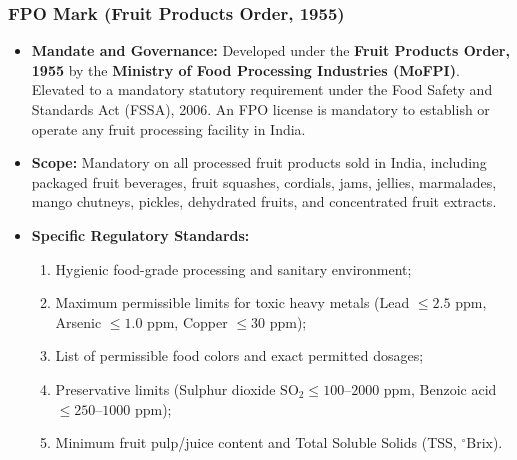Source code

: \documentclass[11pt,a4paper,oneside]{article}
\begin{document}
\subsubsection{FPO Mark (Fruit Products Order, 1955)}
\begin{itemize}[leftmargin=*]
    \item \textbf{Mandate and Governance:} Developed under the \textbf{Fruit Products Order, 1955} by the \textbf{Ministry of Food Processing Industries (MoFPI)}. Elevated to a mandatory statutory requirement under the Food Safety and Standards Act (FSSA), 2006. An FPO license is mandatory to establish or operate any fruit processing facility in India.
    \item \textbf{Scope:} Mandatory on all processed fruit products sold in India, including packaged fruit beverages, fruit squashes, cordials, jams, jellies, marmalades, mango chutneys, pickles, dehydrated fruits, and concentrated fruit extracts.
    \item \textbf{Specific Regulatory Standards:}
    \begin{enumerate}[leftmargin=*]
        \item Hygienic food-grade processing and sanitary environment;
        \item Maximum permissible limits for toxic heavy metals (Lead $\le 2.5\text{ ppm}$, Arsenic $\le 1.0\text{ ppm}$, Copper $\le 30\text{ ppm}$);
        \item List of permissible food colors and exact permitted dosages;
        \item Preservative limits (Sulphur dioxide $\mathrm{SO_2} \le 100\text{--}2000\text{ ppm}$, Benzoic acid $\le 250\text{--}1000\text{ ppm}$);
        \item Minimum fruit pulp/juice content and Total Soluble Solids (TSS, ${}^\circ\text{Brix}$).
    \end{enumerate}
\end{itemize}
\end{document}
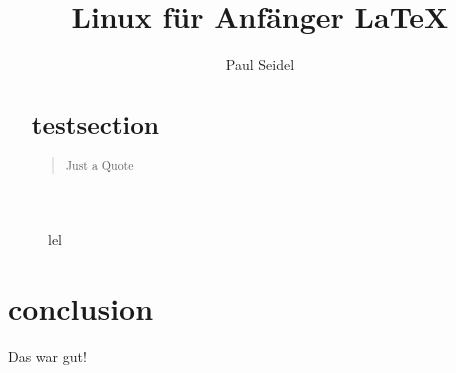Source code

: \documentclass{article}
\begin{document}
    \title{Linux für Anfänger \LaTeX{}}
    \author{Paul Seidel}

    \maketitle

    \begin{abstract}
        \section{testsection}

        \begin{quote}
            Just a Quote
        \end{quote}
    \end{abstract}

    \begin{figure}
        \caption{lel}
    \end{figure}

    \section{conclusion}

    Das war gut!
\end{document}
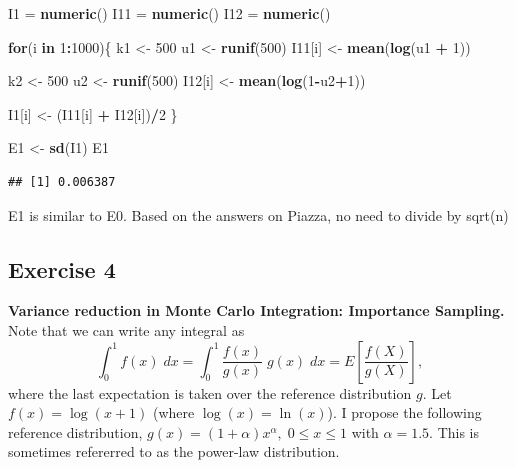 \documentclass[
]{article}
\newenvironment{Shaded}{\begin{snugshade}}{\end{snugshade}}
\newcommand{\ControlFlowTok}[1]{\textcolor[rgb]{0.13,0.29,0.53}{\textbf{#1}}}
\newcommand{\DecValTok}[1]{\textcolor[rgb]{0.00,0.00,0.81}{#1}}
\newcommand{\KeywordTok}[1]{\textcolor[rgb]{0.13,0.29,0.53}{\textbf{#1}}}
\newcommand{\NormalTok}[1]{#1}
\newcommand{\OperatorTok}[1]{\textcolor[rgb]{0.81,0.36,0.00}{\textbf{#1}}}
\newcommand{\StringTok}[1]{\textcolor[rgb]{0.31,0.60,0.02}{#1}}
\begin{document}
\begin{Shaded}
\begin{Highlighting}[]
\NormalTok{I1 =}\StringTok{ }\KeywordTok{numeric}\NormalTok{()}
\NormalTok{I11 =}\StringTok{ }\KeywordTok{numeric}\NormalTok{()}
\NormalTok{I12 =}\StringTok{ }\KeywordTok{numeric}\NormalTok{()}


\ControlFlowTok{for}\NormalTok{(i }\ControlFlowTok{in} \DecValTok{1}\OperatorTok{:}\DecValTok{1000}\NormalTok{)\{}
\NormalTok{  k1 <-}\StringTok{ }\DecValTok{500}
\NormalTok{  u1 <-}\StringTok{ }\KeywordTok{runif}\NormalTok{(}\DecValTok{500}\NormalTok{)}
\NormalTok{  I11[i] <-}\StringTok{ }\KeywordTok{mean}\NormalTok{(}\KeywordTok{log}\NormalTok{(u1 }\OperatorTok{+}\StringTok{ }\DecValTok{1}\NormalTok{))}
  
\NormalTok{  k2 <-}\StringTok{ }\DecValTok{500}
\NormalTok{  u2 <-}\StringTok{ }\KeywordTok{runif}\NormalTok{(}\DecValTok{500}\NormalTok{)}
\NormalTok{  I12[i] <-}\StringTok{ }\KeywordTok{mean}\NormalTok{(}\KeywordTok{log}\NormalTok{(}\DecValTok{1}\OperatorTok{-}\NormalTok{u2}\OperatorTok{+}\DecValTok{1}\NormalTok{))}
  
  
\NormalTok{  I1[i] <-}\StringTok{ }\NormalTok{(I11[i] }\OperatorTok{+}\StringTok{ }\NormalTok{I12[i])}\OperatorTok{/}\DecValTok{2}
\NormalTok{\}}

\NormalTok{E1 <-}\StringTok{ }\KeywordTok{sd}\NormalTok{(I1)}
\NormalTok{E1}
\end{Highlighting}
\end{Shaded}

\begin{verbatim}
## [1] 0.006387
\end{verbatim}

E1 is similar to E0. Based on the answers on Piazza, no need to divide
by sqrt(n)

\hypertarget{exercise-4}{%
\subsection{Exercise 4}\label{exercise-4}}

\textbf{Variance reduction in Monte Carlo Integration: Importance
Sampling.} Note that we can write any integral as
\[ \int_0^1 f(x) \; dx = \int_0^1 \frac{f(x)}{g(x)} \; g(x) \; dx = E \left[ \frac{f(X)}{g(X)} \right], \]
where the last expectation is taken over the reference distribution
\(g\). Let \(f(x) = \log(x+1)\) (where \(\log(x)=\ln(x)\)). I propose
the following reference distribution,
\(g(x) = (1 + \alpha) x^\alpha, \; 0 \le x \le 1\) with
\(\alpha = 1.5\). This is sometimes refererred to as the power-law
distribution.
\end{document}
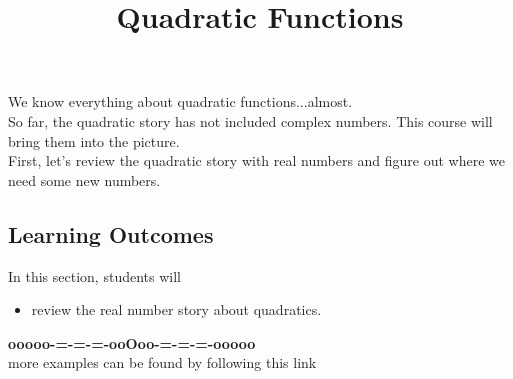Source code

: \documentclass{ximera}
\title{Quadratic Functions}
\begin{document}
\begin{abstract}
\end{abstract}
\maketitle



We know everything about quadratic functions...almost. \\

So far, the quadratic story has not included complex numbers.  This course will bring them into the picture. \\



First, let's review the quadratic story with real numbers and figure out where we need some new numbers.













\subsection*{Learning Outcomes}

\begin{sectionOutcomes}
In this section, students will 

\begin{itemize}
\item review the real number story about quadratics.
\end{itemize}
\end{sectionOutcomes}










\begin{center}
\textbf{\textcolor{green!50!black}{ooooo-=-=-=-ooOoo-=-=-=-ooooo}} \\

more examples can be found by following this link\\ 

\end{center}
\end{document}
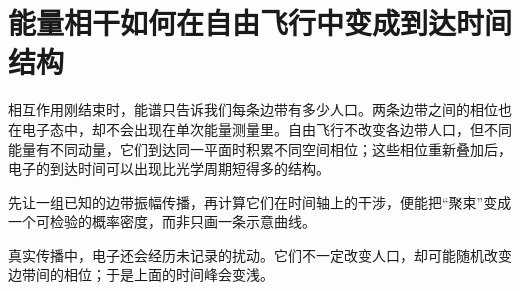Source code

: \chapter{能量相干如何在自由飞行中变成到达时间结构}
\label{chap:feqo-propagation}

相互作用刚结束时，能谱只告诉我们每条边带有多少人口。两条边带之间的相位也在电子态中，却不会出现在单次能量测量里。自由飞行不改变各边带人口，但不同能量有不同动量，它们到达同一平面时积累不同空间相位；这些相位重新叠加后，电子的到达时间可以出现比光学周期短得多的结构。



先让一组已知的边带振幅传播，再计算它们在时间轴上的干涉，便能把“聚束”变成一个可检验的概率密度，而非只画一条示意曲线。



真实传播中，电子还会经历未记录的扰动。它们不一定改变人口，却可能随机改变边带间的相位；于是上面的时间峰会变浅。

> What you need to do: Verbatim output of the entries is required, with each image left out.

> Task result:
Source code

: \documentclass[11pt,a4paper,oneside]{article}
\begin{document}
\subsubsection{FPO Mark (Fruit Products Order, 1955)}
\begin{itemize}[leftmargin=*]
    \item \textbf{Mandate and Governance:} Developed under the \textbf{Fruit Products Order, 1955} by the \textbf{Ministry of Food Processing Industries (MoFPI)}. Elevated to a mandatory statutory requirement under the Food Safety and Standards Act (FSSA), 2006. An FPO license is mandatory to establish or operate any fruit processing facility in India.
    \item \textbf{Scope:} Mandatory on all processed fruit products sold in India, including packaged fruit beverages, fruit squashes, cordials, jams, jellies, marmalades, mango chutneys, pickles, dehydrated fruits, and concentrated fruit extracts.
    \item \textbf{Specific Regulatory Standards:}
    \begin{enumerate}[leftmargin=*]
        \item Hygienic food-grade processing and sanitary environment;
        \item Maximum permissible limits for toxic heavy metals (Lead $\le 2.5\text{ ppm}$, Arsenic $\le 1.0\text{ ppm}$, Copper $\le 30\text{ ppm}$);
        \item List of permissible food colors and exact permitted dosages;
        \item Preservative limits (Sulphur dioxide $\mathrm{SO_2} \le 100\text{--}2000\text{ ppm}$, Benzoic acid $\le 250\text{--}1000\text{ ppm}$);
        \item Minimum fruit pulp/juice content and Total Soluble Solids (TSS, ${}^\circ\text{Brix}$).
    \end{enumerate}
\end{itemize}
\end{document}
Source code

: \documentclass{article}
\begin{document}
    \title{Linux für Anfänger \LaTeX{}}
    \author{Paul Seidel}

    \maketitle

    \begin{abstract}
        \section{testsection}

        \begin{quote}
            Just a Quote
        \end{quote}
    \end{abstract}

    \begin{figure}
        \caption{lel}
    \end{figure}

    \section{conclusion}

    Das war gut!
\end{document}
 \documentclass[
]{article}
\newenvironment{Shaded}{\begin{snugshade}}{\end{snugshade}}
\newcommand{\ControlFlowTok}[1]{\textcolor[rgb]{0.13,0.29,0.53}{\textbf{#1}}}
\newcommand{\DecValTok}[1]{\textcolor[rgb]{0.00,0.00,0.81}{#1}}
\newcommand{\KeywordTok}[1]{\textcolor[rgb]{0.13,0.29,0.53}{\textbf{#1}}}
\newcommand{\NormalTok}[1]{#1}
\newcommand{\OperatorTok}[1]{\textcolor[rgb]{0.81,0.36,0.00}{\textbf{#1}}}
\newcommand{\StringTok}[1]{\textcolor[rgb]{0.31,0.60,0.02}{#1}}
\begin{document}
\begin{Shaded}
\begin{Highlighting}[]
\NormalTok{I1 =}\StringTok{ }\KeywordTok{numeric}\NormalTok{()}
\NormalTok{I11 =}\StringTok{ }\KeywordTok{numeric}\NormalTok{()}
\NormalTok{I12 =}\StringTok{ }\KeywordTok{numeric}\NormalTok{()}


\ControlFlowTok{for}\NormalTok{(i }\ControlFlowTok{in} \DecValTok{1}\OperatorTok{:}\DecValTok{1000}\NormalTok{)\{}
\NormalTok{  k1 <-}\StringTok{ }\DecValTok{500}
\NormalTok{  u1 <-}\StringTok{ }\KeywordTok{runif}\NormalTok{(}\DecValTok{500}\NormalTok{)}
\NormalTok{  I11[i] <-}\StringTok{ }\KeywordTok{mean}\NormalTok{(}\KeywordTok{log}\NormalTok{(u1 }\OperatorTok{+}\StringTok{ }\DecValTok{1}\NormalTok{))}
  
\NormalTok{  k2 <-}\StringTok{ }\DecValTok{500}
\NormalTok{  u2 <-}\StringTok{ }\KeywordTok{runif}\NormalTok{(}\DecValTok{500}\NormalTok{)}
\NormalTok{  I12[i] <-}\StringTok{ }\KeywordTok{mean}\NormalTok{(}\KeywordTok{log}\NormalTok{(}\DecValTok{1}\OperatorTok{-}\NormalTok{u2}\OperatorTok{+}\DecValTok{1}\NormalTok{))}
  
  
\NormalTok{  I1[i] <-}\StringTok{ }\NormalTok{(I11[i] }\OperatorTok{+}\StringTok{ }\NormalTok{I12[i])}\OperatorTok{/}\DecValTok{2}
\NormalTok{\}}

\NormalTok{E1 <-}\StringTok{ }\KeywordTok{sd}\NormalTok{(I1)}
\NormalTok{E1}
\end{Highlighting}
\end{Shaded}

\begin{verbatim}
## [1] 0.006387
\end{verbatim}

E1 is similar to E0. Based on the answers on Piazza, no need to divide
by sqrt(n)

\hypertarget{exercise-4}{%
\subsection{Exercise 4}\label{exercise-4}}

\textbf{Variance reduction in Monte Carlo Integration: Importance
Sampling.} Note that we can write any integral as
\[ \int_0^1 f(x) \; dx = \int_0^1 \frac{f(x)}{g(x)} \; g(x) \; dx = E \left[ \frac{f(X)}{g(X)} \right], \]
where the last expectation is taken over the reference distribution
\(g\). Let \(f(x) = \log(x+1)\) (where \(\log(x)=\ln(x)\)). I propose
the following reference distribution,
\(g(x) = (1 + \alpha) x^\alpha, \; 0 \le x \le 1\) with
\(\alpha = 1.5\). This is sometimes refererred to as the power-law
distribution.
\end{document}
Source code

: \documentclass{ximera}
\title{Quadratic Functions}
\begin{document}
\begin{abstract}
\end{abstract}
\maketitle



We know everything about quadratic functions...almost. \\

So far, the quadratic story has not included complex numbers.  This course will bring them into the picture. \\



First, let's review the quadratic story with real numbers and figure out where we need some new numbers.













\subsection*{Learning Outcomes}

\begin{sectionOutcomes}
In this section, students will 

\begin{itemize}
\item review the real number story about quadratics.
\end{itemize}
\end{sectionOutcomes}










\begin{center}
\textbf{\textcolor{green!50!black}{ooooo-=-=-=-ooOoo-=-=-=-ooooo}} \\

more examples can be found by following this link\\ 

\end{center}
\end{document}
Source code

: \chapter{能量相干如何在自由飞行中变成到达时间结构}
\label{chap:feqo-propagation}

相互作用刚结束时，能谱只告诉我们每条边带有多少人口。两条边带之间的相位也在电子态中，却不会出现在单次能量测量里。自由飞行不改变各边带人口，但不同能量有不同动量，它们到达同一平面时积累不同空间相位；这些相位重新叠加后，电子的到达时间可以出现比光学周期短得多的结构。



先让一组已知的边带振幅传播，再计算它们在时间轴上的干涉，便能把“聚束”变成一个可检验的概率密度，而非只画一条示意曲线。



真实传播中，电子还会经历未记录的扰动。它们不一定改变人口，却可能随机改变边带间的相位；于是上面的时间峰会变浅。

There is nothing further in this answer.